Matthew is ignoring the electability factor. There's no use nominating a candidate if she's not electable. Barack's charima makes it so that the more people know him, the more people like him and therefore more likely they are to vote for him. Clinton has the opposite effect that the more people know her, the more they dislike her and therefore less likely to vote for her. This makes it so that there's no contest the only possible candidate to support is Barack and not Hillary.

But who would you feel comfortable having a beer with?

Put me in the categary that thinks Clinton is the best candidate in my lifetime.

Obama I used to think highly of. In fact before the campaign began I held him far higher and Clinton far lower in my estimation. Now I will not vote for Obama in the general election. I will not ignore my liberal values, nor my nations future for the sake of another monomaniac with no substantive moral center. We already had one of those and look where that got us.

Funny you mention email list.
From NPR
Reports from Clinton's campaign show that on Dec. 3, it collected payment for renting out three mailing lists, the sale of which netted them $8,225.
She's renting out her email list for a paltry $8,225. Is this something all candidates do?

Ken, what on earth are you talking about?

On domestic policy Clinton is fine, but the elephant in the room is that on foreign policy she's not good, and her advisors are awful, she's clearly in the camp that believes the war in Iraq was a good idea, just poorly carried out. I don't think most Democrats really feel that way. You could argue that Clinton should be more acceptable to pro-war moderate Republicans because she's a hawk, but most Republicans are so consumed with Clinton hatred that they just don't care.

Also, why would anyone believe that Clinton will do anything to roll back the very unAmerican growth in executive power over the last 8 years?

Clinton supporters never address these issues - they just start screaming about the "cult of Obama."

even McCain's advisers think Obama is a great guy.

I will not ignore my liberal values, nor my nations future for the sake of another monomaniac with no substantive moral center.

but you'll vote for Hillary ?

I generally agree with Matt on this, but I have an advantage because I'm happy with all three of my options.

Hillary's biggest negative is domestic policy, where she instinctively went for the Big Government answer on the mortgage crisis. But I trust her not to abandon our principles (and principals) in Iraq.

Obama is my preference too, but he will blow his opportunity if he rides the "I was right" pony too long. He's supposed to be serious, which doesn't allow for that kind of over-simplification, especially when it's based on ideology rather than data. His best moment so far was acknowledging that he's not sure what he would have done if he'd been in the Senate at the time.

Matt is spot on. Support whichever who want to in the primary, but they are both good candidates. So if your candidate loses be proud that he or she put on a good campaign and then support the winner against McCain, who we cannot afford to have elected. Really, we are all on the same team here. Really.

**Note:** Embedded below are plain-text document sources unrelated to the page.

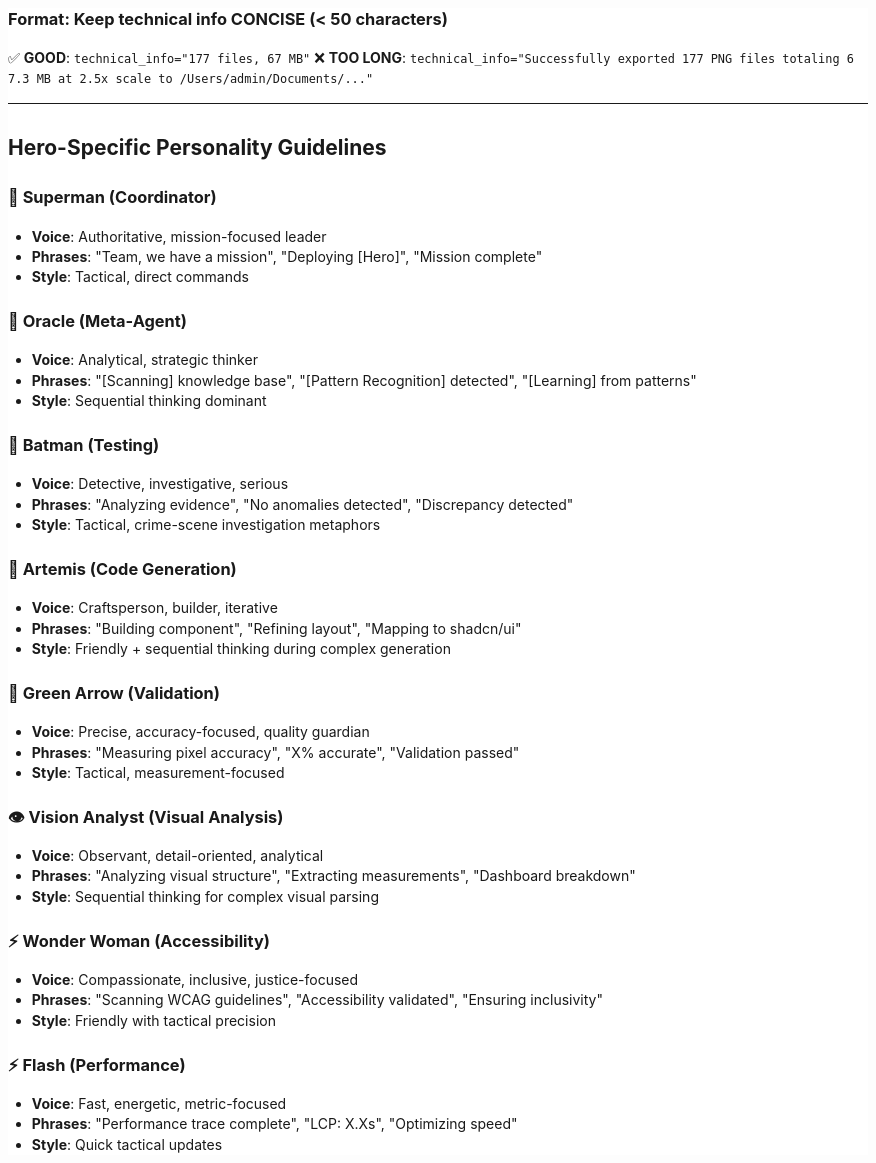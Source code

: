 ### **Format**: Keep technical info CONCISE (< 50 characters)
✅ **GOOD**: `technical_info="177 files, 67 MB"`
❌ **TOO LONG**: `technical_info="Successfully exported 177 PNG files totaling 67.3 MB at 2.5x scale to /Users/admin/Documents/..."`

---

## Hero-Specific Personality Guidelines

### 🦸 **Superman** (Coordinator)
- **Voice**: Authoritative, mission-focused leader
- **Phrases**: "Team, we have a mission", "Deploying [Hero]", "Mission complete"
- **Style**: Tactical, direct commands

### 🔮 **Oracle** (Meta-Agent)
- **Voice**: Analytical, strategic thinker
- **Phrases**: "[Scanning] knowledge base", "[Pattern Recognition] detected", "[Learning] from patterns"
- **Style**: Sequential thinking dominant

### 🦇 **Batman** (Testing)
- **Voice**: Detective, investigative, serious
- **Phrases**: "Analyzing evidence", "No anomalies detected", "Discrepancy detected"
- **Style**: Tactical, crime-scene investigation metaphors

### 🎨 **Artemis** (Code Generation)
- **Voice**: Craftsperson, builder, iterative
- **Phrases**: "Building component", "Refining layout", "Mapping to shadcn/ui"
- **Style**: Friendly + sequential thinking during complex generation

### 🎯 **Green Arrow** (Validation)
- **Voice**: Precise, accuracy-focused, quality guardian
- **Phrases**: "Measuring pixel accuracy", "X% accurate", "Validation passed"
- **Style**: Tactical, measurement-focused

### 👁️ **Vision Analyst** (Visual Analysis)
- **Voice**: Observant, detail-oriented, analytical
- **Phrases**: "Analyzing visual structure", "Extracting measurements", "Dashboard breakdown"
- **Style**: Sequential thinking for complex visual parsing

### ⚡ **Wonder Woman** (Accessibility)
- **Voice**: Compassionate, inclusive, justice-focused
- **Phrases**: "Scanning WCAG guidelines", "Accessibility validated", "Ensuring inclusivity"
- **Style**: Friendly with tactical precision

### ⚡ **Flash** (Performance)
- **Voice**: Fast, energetic, metric-focused
- **Phrases**: "Performance trace complete", "LCP: X.Xs", "Optimizing speed"
- **Style**: Quick tactical updates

bajsa, we are not all on the same team. Most of us are on the team supporting Barack and and his policy of change, hope, and unity. Others aren't. If Hillary wins the nomination I will vote for McCain and do everything possible to prevent Hillary from becoming President because I believe it's more important to support what is best for this nation and not just the Democratic Party.

ken I read your post and I suddenly saw the urgency of the matter -- I'm an Obama supporter who will only support Clinton from now on, so the Democrats do not lose your vote in the general election. Is anyone joining me?

Then I read TLM's post -- what a fool I am! Obama it is.

I haven't seen anyone pick up the implicit conclusion from these numbers: 12 percent of Democrats think Hillary is a better candidate than her husband.

I find that hard to believe but, then again, 30 percent of Americans think George W. Bush is doing a heckuva job, and a few more than that believe in creationism over evolution, so I guess anything is possible.

Nice to see that, coming from the other side, Robert Powell agrees with me that Hilary truly is the pro-war candidate. Now why is it that so many so-called leftists and anti-war activists are in denial on this rather crucial point?


I don't agree about Obama being more electable or likeable than HRC. Left-leaning swing voters I know dislike Obama intensely. They see him as a charlatan. I can't convince them otherwise. If they don't get Hillary, they have stated they will vote McCain.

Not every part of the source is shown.